| Work instructions |
Pictures stay out; everything else from the first line of the entries down through the line with "unlocking accounts, etc." gets copied exactly.

| Data in this exercise |
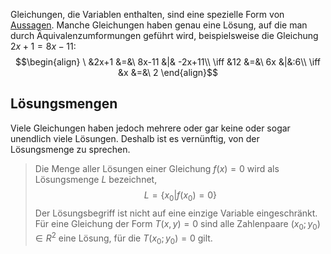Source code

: 
Gleichungen, die Variablen enthalten, sind eine spezielle Form von [Aussagen](Aussagen.md). Manche Gleichungen haben genau eine Lösung, auf die man durch Äquivalenzumformungen geführt wird, beispielsweise die Gleichung $2x + 1= 8x-11$:
$$\begin{align}
\ &2x+1 &=&\ 8x-11 &|& -2x+11\\
\iff &12 &=&\ 6x &|&:6\\
\iff &x &=&\ 2
\end{align}$$
## Lösungsmengen
Viele Gleichungen haben jedoch mehrere oder gar keine oder sogar unendlich viele Lösungen. Deshalb ist es vernünftig, von der Lösungsmenge zu sprechen.
> Die Menge aller Lösungen einer Gleichung $f(x) = 0$ wird als Lösungsmenge $L$ bezeichnet, $$L = \{x_0 | f(x_0) = 0\}$$
>Der Lösungsbegriff ist nicht auf eine einzige Variable eingeschränkt. Für eine Gleichung der Form $T(x,y) = 0$ sind alle Zahlenpaare $(x_0; y_0) \in R^2$ eine Lösung, für die $T(x_0; y_0) = 0$ gilt.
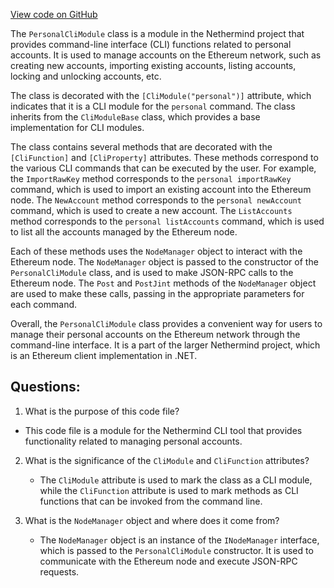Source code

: [View code on GitHub](https://github.com/nethermindeth/nethermind/Nethermind.Cli/Modules/PersonalCliModule.cs)

The `PersonalCliModule` class is a module in the Nethermind project that provides command-line interface (CLI) functions related to personal accounts. It is used to manage accounts on the Ethereum network, such as creating new accounts, importing existing accounts, listing accounts, locking and unlocking accounts, etc.

The class is decorated with the `[CliModule("personal")]` attribute, which indicates that it is a CLI module for the `personal` command. The class inherits from the `CliModuleBase` class, which provides a base implementation for CLI modules.

The class contains several methods that are decorated with the `[CliFunction]` and `[CliProperty]` attributes. These methods correspond to the various CLI commands that can be executed by the user. For example, the `ImportRawKey` method corresponds to the `personal importRawKey` command, which is used to import an existing account into the Ethereum node. The `NewAccount` method corresponds to the `personal newAccount` command, which is used to create a new account. The `ListAccounts` method corresponds to the `personal listAccounts` command, which is used to list all the accounts managed by the Ethereum node.

Each of these methods uses the `NodeManager` object to interact with the Ethereum node. The `NodeManager` object is passed to the constructor of the `PersonalCliModule` class, and is used to make JSON-RPC calls to the Ethereum node. The `Post` and `PostJint` methods of the `NodeManager` object are used to make these calls, passing in the appropriate parameters for each command.

Overall, the `PersonalCliModule` class provides a convenient way for users to manage their personal accounts on the Ethereum network through the command-line interface. It is a part of the larger Nethermind project, which is an Ethereum client implementation in .NET.
## Questions: 
 1. What is the purpose of this code file?
   - This code file is a module for the Nethermind CLI tool that provides functionality related to managing personal accounts.

2. What is the significance of the `CliModule` and `CliFunction` attributes?
   - The `CliModule` attribute is used to mark the class as a CLI module, while the `CliFunction` attribute is used to mark methods as CLI functions that can be invoked from the command line.

3. What is the `NodeManager` object and where does it come from?
   - The `NodeManager` object is an instance of the `INodeManager` interface, which is passed to the `PersonalCliModule` constructor. It is used to communicate with the Ethereum node and execute JSON-RPC requests.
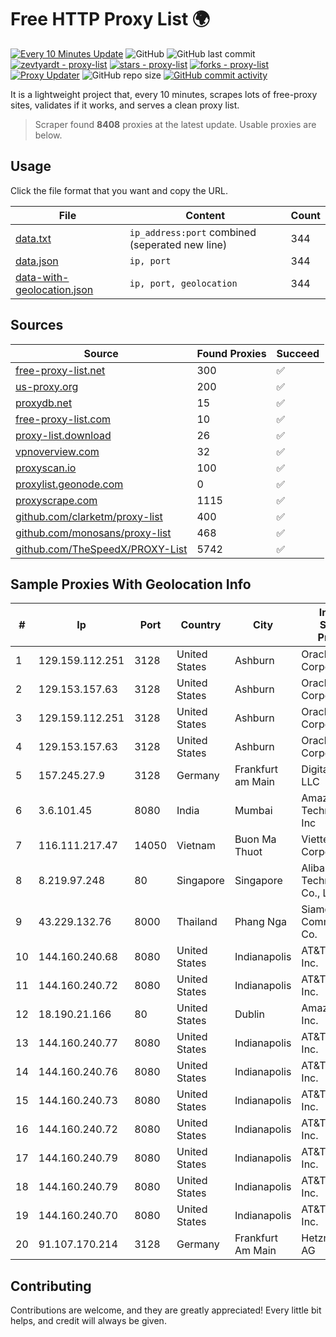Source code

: 
# Free HTTP Proxy List 🌍

[![Every 10 Minutes Update](https://github.com/mertguvencli/http-proxy-list/actions/workflows/main.yml/badge.svg?branch=main)](https://github.com/mertguvencli/http-proxy-list/actions/workflows/main.yml)
![GitHub](https://img.shields.io/github/license/mertguvencli/http-proxy-list)
![GitHub last commit](https://img.shields.io/github/last-commit/mertguvencli/http-proxy-list)
[![zevtyardt - proxy-list](https://img.shields.io/static/v1?label=zevtyardt&message=proxy-list&color=blue&logo=github)](https://github.com/zevtyardt/proxy-list "Go to GitHub repo")
[![stars - proxy-list](https://img.shields.io/github/stars/zevtyardt/proxy-list?style=social)](https://github.com/zevtyardt/proxy-list)
[![forks - proxy-list](https://img.shields.io/github/forks/zevtyardt/proxy-list?style=social)](https://github.com/zevtyardt/proxy-list)
[![Proxy Updater](https://github.com/zevtyardt/proxy-list/workflows/Proxy%20Updater/badge.svg)](https://github.com/zevtyardt/proxy-list/actions?query=workflow:"Proxy+Updater")
![GitHub repo size](https://img.shields.io/github/repo-size/zevtyardt/proxy-list)
[![GitHub commit activity](https://img.shields.io/github/commit-activity/m/zevtyardt/proxy-list?logo=commits)](https://github.com/zevtyardt/proxy-list/commits/main)

It is a lightweight project that, every 10 minutes, scrapes lots of free-proxy sites, validates if it works, and serves a clean proxy list.

> Scraper found **8408** proxies at the latest update. Usable proxies are below.

## Usage

Click the file format that you want and copy the URL.

|File|Content|Count|
|----|-------|-----|
|[data.txt](https://raw.githubusercontent.com/mertguvencli/http-proxy-list/main/proxy-list/data.txt)|`ip_address:port` combined (seperated new line)|344|
|[data.json](https://raw.githubusercontent.com/mertguvencli/http-proxy-list/main/proxy-list/data.json)|`ip, port`|344|
|[data-with-geolocation.json](https://raw.githubusercontent.com/mertguvencli/http-proxy-list/main/proxy-list/data-with-geolocation.json)|`ip, port, geolocation`|344|

## Sources

|Source|Found Proxies|Succeed|
|------|-------------|-------|
|[free-proxy-list.net](https://free-proxy-list.net)|300|✅|
|[us-proxy.org](https://www.us-proxy.org)|200|✅|
|[proxydb.net](http://proxydb.net)|15|✅|
|[free-proxy-list.com](https://free-proxy-list.com/?page=&port=&type%5B%5D=http&type%5B%5D=https&up_time=0&search=Search)|10|✅|
|[proxy-list.download](https://www.proxy-list.download/HTTP)|26|✅|
|[vpnoverview.com](https://vpnoverview.com/privacy/anonymous-browsing/free-proxy-servers)|32|✅|
|[proxyscan.io](https://www.proxyscan.io)|100|✅|
|[proxylist.geonode.com](https://proxylist.geonode.com/api/proxy-list?limit=300&page=1&sort_by=lastChecked&sort_type=desc&protocols=http,https)|0|✅|
|[proxyscrape.com](https://api.proxyscrape.com/v2/?request=displayproxies&protocol=http&timeout=10000&country=all&ssl=all&anonymity=all)|1115|✅|
|[github.com/clarketm/proxy-list](https://raw.githubusercontent.com/clarketm/proxy-list/master/proxy-list-raw.txt)|400|✅|
|[github.com/monosans/proxy-list](https://raw.githubusercontent.com/monosans/proxy-list/main/proxies/http.txt)|468|✅|
|[github.com/TheSpeedX/PROXY-List](https://raw.githubusercontent.com/TheSpeedX/PROXY-List/master/http.txt)|5742|✅|


## Sample Proxies With Geolocation Info

|#|Ip|Port|Country|City|Internet Service Provider|
|-|--|----|-------|----|-------------------------|
|1|129.159.112.251|3128|United States|Ashburn|Oracle Corporation|
|2|129.153.157.63|3128|United States|Ashburn|Oracle Corporation|
|3|129.159.112.251|3128|United States|Ashburn|Oracle Corporation|
|4|129.153.157.63|3128|United States|Ashburn|Oracle Corporation|
|5|157.245.27.9|3128|Germany|Frankfurt am Main|DigitalOcean, LLC|
|6|3.6.101.45|8080|India|Mumbai|Amazon Technologies Inc|
|7|116.111.217.47|14050|Vietnam|Buon Ma Thuot|Viettel Corporation|
|8|8.219.97.248|80|Singapore|Singapore|Alibaba (US) Technology Co., Ltd.|
|9|43.229.132.76|8000|Thailand|Phang Nga|Siamdata Communication Co.|
|10|144.160.240.68|8080|United States|Indianapolis|AT&T Services, Inc.|
|11|144.160.240.72|8080|United States|Indianapolis|AT&T Services, Inc.|
|12|18.190.21.166|80|United States|Dublin|Amazon.com, Inc.|
|13|144.160.240.77|8080|United States|Indianapolis|AT&T Services, Inc.|
|14|144.160.240.76|8080|United States|Indianapolis|AT&T Services, Inc.|
|15|144.160.240.73|8080|United States|Indianapolis|AT&T Services, Inc.|
|16|144.160.240.72|8080|United States|Indianapolis|AT&T Services, Inc.|
|17|144.160.240.79|8080|United States|Indianapolis|AT&T Services, Inc.|
|18|144.160.240.79|8080|United States|Indianapolis|AT&T Services, Inc.|
|19|144.160.240.70|8080|United States|Indianapolis|AT&T Services, Inc.|
|20|91.107.170.214|3128|Germany|Frankfurt Am Main|Hetzner Online AG|



## Contributing

Contributions are welcome, and they are greatly appreciated! Every
little bit helps, and credit will always be given.

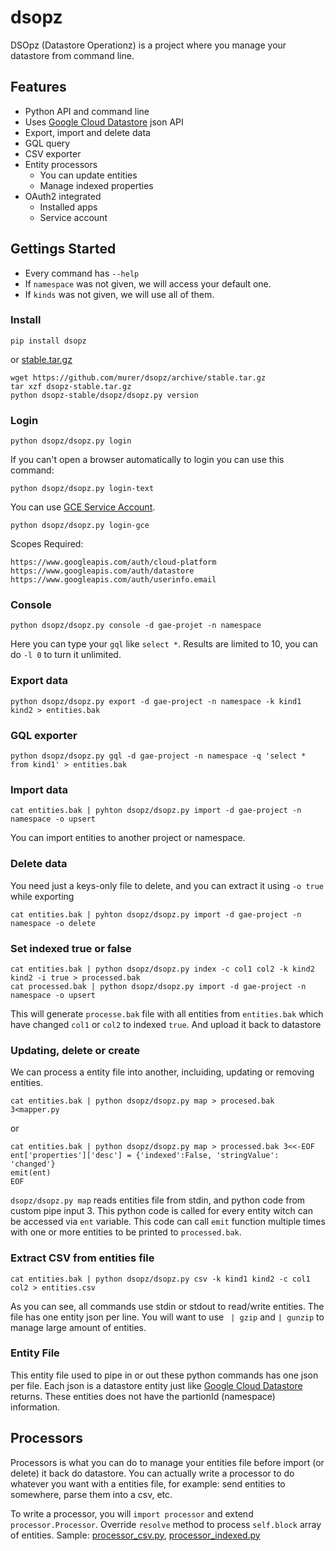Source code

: # dsopz

DSOpz (Datastore Operationz) is a project where you manage your datastore from command line.

## Features

 * Python API and command line
 * Uses [Google Cloud Datastore](https://cloud.google.com/datastore/docs) json API
 * Export, import and delete data
 * GQL query
 * CSV exporter
 * Entity processors
   * You can update entities
   * Manage indexed properties
 * OAuth2 integrated
   * Installed apps
   * Service account

## Gettings Started

 * Every command has `--help`
 * If `namespace` was not given, we will access your default one.
 * If `kinds` was not given, we will use all of them.

### Install

    pip install dsopz
  
or [stable.tar.gz](https://github.com/murer/dsopz/archive/stable.tar.gz)

    wget https://github.com/murer/dsopz/archive/stable.tar.gz
    tar xzf dsopz-stable.tar.gz
    python dsopz-stable/dsopz/dsopz.py version

### Login

    python dsopz/dsopz.py login

If you can't open a browser automatically to login you can use this command:

    python dsopz/dsopz.py login-text

You can use [GCE Service Account](https://cloud.google.com/compute/docs/authentication).

    python dsopz/dsopz.py login-gce
    
Scopes Required:

    https://www.googleapis.com/auth/cloud-platform
    https://www.googleapis.com/auth/datastore
    https://www.googleapis.com/auth/userinfo.email

### Console

    python dsopz/dsopz.py console -d gae-projet -n namespace

Here you can type your `gql` like `select *`. Results are limited to 10, you can do `-l 0` to turn it unlimited.

### Export data

    python dsopz/dsopz.py export -d gae-project -n namespace -k kind1 kind2 > entities.bak

### GQL exporter

    python dsopz/dsopz.py gql -d gae-project -n namespace -q 'select * from kind1' > entities.bak

### Import data

    cat entities.bak | pyhton dsopz/dsopz.py import -d gae-project -n namespace -o upsert

You can import entities to another project or namespace.

### Delete data

You need just a keys-only file to delete, and you can extract it using `-o true` while exporting

    cat entities.bak | pyhton dsopz/dsopz.py import -d gae-project -n namespace -o delete

### Set indexed true or false

    cat entities.bak | python dsopz/dsopz.py index -c col1 col2 -k kind2 kind2 -i true > processed.bak
    cat processed.bak | python dsopz/dsopz.py import -d gae-project -n namespace -o upsert

This will generate `processe.bak` file with all entities from `entities.bak` which have changed `col1` or `col2` to indexed `true`. And upload it back to datastore

### Updating, delete or create

We can process a entity file into another, incluiding, updating or removing entities.

    cat entities.bak | python dsopz/dsopz.py map > procesed.bak 3<mapper.py

or

    cat entities.bak | python dsopz/dsopz.py map > processed.bak 3<<-EOF
    ent['properties']['desc'] = {'indexed':False, 'stringValue': 'changed'}
    emit(ent)
    EOF

`dsopz/dsopz.py map` reads entities file from stdin, and python code from custom pipe input 3. This python code is called for every entity witch can be accessed via `ent` variable. This code can call `emit` function multiple times with one or more entities to be printed to `processed.bak`.


### Extract CSV from entities file

    cat entities.bak | python dsopz/dsopz.py csv -k kind1 kind2 -c col1 col2 > entities.csv

As you can see, all commands use stdin or stdout to read/write entities. The file has one entity json per line. You will want to use ` | gzip` and `| gunzip` to manage large amount of entities.

### Entity File

This entity file used to pipe in or out these python commands has one json per file. Each json is a datastore entity just like [Google Cloud Datastore](https://cloud.google.com/datastore/docs) returns. These entities does not have the partionId (namespace) information.

## Processors

Processors is what you can do to manage your entities file before import (or delete) it back do datastore. You can actually write a processor to do whatever you want with a entities file, for example: send entities to somewhere, parse them into a csv, etc.

To write a processor, you will `import processor` and extend `processor.Processor`. Override `resolve` method to process `self.block` array of entities. Sample: [processor_csv.py](./dsopz/processor_csv.py), [processor_indexed.py](./dsopz/processor_indexed.py)  



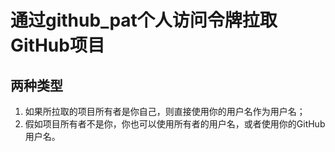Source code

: # 通过github_pat个人访问令牌拉取GitHub项目

## 两种类型

1. 如果所拉取的项目所有者是你自己，则直接使用你的用户名作为用户名；
2. 假如项目所有者不是你，你也可以使用所有者的用户名，或者使用你的GitHub用户名。

##
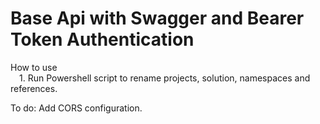 # Base Api with Swagger and Bearer Token Authentication

How to use  
&emsp;1. Run Powershell script to rename projects, solution, namespaces and references.

To do: Add CORS configuration.
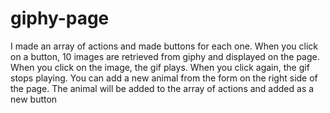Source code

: # giphy-page
I made an array of actions and made buttons for each one. When you click on a button, 10 images are retrieved from giphy and displayed on the page. 
When you click on the image, the gif plays. When you click again, the gif stops playing. 
You can add a new animal from the form on the right side of the page. 
The animal will be added to the array of actions and added as a new button
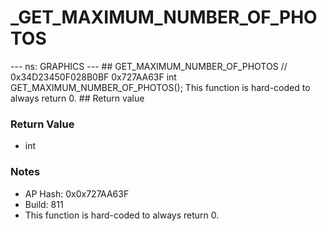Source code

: # _GET_MAXIMUM_NUMBER_OF_PHOTOS

--- ns: GRAPHICS --- ## GET_MAXIMUM_NUMBER_OF_PHOTOS  // 0x34D23450F028B0BF 0x727AA63F int GET_MAXIMUM_NUMBER_OF_PHOTOS();  This function is hard-coded to always return 0.  ## Return value

### Return Value
* int

### Notes
* AP Hash: 0x0x727AA63F
* Build: 811
* This function is hard-coded to always return 0.

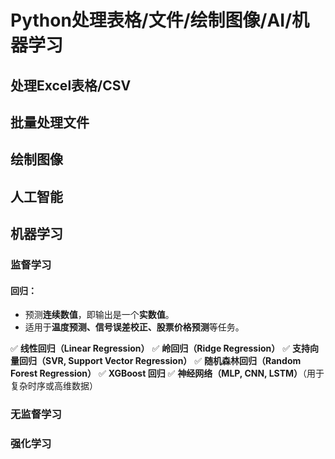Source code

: # Python处理表格/文件/绘制图像/AI/机器学习

## 处理Excel表格/CSV

## 批量处理文件

## 绘制图像

## 人工智能

## 机器学习

### 监督学习

#### 回归：

- 预测**连续数值**，即输出是一个**实数值**。
- 适用于**温度预测、信号误差校正、股票价格预测**等任务。

 ✅ **线性回归（Linear Regression）**
 ✅ **岭回归（Ridge Regression）**
 ✅ **支持向量回归（SVR, Support Vector Regression）**
 ✅ **随机森林回归（Random Forest Regression）**
 ✅ **XGBoost 回归**
 ✅ **神经网络（MLP, CNN, LSTM）**（用于复杂时序或高维数据）

### 无监督学习

### 强化学习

| Answer for the task |
Source code

: 
Gleichungen, die Variablen enthalten, sind eine spezielle Form von [Aussagen](Aussagen.md). Manche Gleichungen haben genau eine Lösung, auf die man durch Äquivalenzumformungen geführt wird, beispielsweise die Gleichung $2x + 1= 8x-11$:
$$\begin{align}
\ &2x+1 &=&\ 8x-11 &|& -2x+11\\
\iff &12 &=&\ 6x &|&:6\\
\iff &x &=&\ 2
\end{align}$$
## Lösungsmengen
Viele Gleichungen haben jedoch mehrere oder gar keine oder sogar unendlich viele Lösungen. Deshalb ist es vernünftig, von der Lösungsmenge zu sprechen.
> Die Menge aller Lösungen einer Gleichung $f(x) = 0$ wird als Lösungsmenge $L$ bezeichnet, $$L = \{x_0 | f(x_0) = 0\}$$
>Der Lösungsbegriff ist nicht auf eine einzige Variable eingeschränkt. Für eine Gleichung der Form $T(x,y) = 0$ sind alle Zahlenpaare $(x_0; y_0) \in R^2$ eine Lösung, für die $T(x_0; y_0) = 0$ gilt.
Source code

: [View code on GitHub](https://github.com/nethermindeth/nethermind/Nethermind.Cli/Modules/PersonalCliModule.cs)

The `PersonalCliModule` class is a module in the Nethermind project that provides command-line interface (CLI) functions related to personal accounts. It is used to manage accounts on the Ethereum network, such as creating new accounts, importing existing accounts, listing accounts, locking and unlocking accounts, etc.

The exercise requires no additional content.